Bug Report - Infastructure update needed
As a paying user of Online B&R for Windows Server I rely heavily on the ability to backup as intended: online, to Acronis' servers. After a primarily smooth evaluation period we purchased the year-long subscription and continued backing up as planned. Toward the end of the eval period I had opened a support ticket about the "Cleanup" schedule (retaining and combining incremental backups) failing intermittently. As this was not a serious or common occurrence, it wasn't a big deal.
Since purchasing the online license though the problem has gotten much worse. Now it's about a 50/50 chance that I make it through a basic online backup increment without incident.
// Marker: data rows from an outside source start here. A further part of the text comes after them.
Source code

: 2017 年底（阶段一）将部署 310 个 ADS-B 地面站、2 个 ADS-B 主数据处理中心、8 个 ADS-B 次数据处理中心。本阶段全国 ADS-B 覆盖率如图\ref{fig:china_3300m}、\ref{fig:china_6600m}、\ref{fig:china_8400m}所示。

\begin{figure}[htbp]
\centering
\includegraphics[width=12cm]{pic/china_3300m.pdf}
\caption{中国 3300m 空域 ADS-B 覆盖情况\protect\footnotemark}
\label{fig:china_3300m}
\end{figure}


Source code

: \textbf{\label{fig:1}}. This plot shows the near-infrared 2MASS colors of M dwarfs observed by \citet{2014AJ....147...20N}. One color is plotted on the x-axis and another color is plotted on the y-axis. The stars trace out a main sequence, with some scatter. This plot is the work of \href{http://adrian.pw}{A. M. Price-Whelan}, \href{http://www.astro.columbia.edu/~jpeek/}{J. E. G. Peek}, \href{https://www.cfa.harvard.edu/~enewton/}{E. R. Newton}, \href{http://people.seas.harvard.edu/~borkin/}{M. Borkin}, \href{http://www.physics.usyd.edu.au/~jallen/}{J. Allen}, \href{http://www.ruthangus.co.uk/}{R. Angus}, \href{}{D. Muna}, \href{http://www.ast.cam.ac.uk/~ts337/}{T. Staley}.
God forbid I try to verify an online archive... I ended up getting the Tier 1 support run-around of sending various logs...ending with a rather ludicrous request for a full tcp dump of our webserver running the software while "recreating the issue," (tcp dump for 1-2 days until I get an error?), which for the security and privacy of my clients, I naturally declined. Digging deeply into this myself I've ruled some things out. The failures occur due to too many network timeouts during the operation. Now, I receive instant notification from our dedicated hosting company should our server experience any downtime or service connectivity issues, the backups to complete eventually, so it's not an issue with our server's filesystem or anything like that. Application is up to date, schedule plan re-created (requested several times while attempting to move support on to something more useful). From this, I conclude that the connection issue lies with Acronis.
This is supported by some (specific) numbers too. Shortly before a series of "problem with network connection to the required files" errors->retry->write error messages that led to a plan failure, a packet analysis shows that interaction with the Acronis online backup servers, which operate in the 209.239.125.1/24 range, switched from 209.239.125.153 to 209.239.125.146. I don't know the particular setup that Acronis is running, but that, combined with the end result for a write error, lead me to believe that Acronis load-balanced the connection to a different server in the middle of a write operation, indicative of high network or server load at their end. I could be wrong in this conclusion, but based on the evidence and what has been ruled out, it seems likely. This is further supported by the result of changing the scheduling of the backup to a less "typical" server maintenance time. The problem seems to happen less with a 5AM scheduled backup than with a 2AM backup, which I'm guessing is in a fairly common range of times where Acronis customers schedule online backups for their servers. This leads me to believe that Acronis needs to take steps to upgrade their infrastructure to provide the service they have advertised and received money for.
Well there's the long bug report; here's the short one.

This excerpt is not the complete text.